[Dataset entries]
^^^^^^^^^^^^^^^^
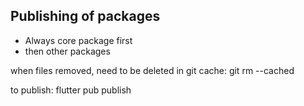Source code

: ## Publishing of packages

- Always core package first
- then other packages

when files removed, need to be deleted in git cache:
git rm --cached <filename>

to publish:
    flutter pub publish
^^^^^^^^^^^^^^^^
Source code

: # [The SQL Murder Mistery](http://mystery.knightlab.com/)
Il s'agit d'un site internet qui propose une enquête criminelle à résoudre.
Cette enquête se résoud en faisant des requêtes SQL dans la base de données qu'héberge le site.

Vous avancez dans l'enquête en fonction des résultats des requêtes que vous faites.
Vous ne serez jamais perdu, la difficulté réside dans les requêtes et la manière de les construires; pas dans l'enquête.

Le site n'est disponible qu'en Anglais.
^^^^^^^^^^^^^^^^
From the line holding "Vous avancez dans" to the line holding "Le site n'est disponible qu'en Anglais.", inclusive, restate each line above exactly as written.

### [Answer below]
Vous avancez dans l'enquête en fonction des résultats des requêtes que vous faites.
Vous ne serez jamais perdu, la difficulté réside dans les requêtes et la manière de les construires; pas dans l'enquête.

Le site n'est disponible qu'en Anglais.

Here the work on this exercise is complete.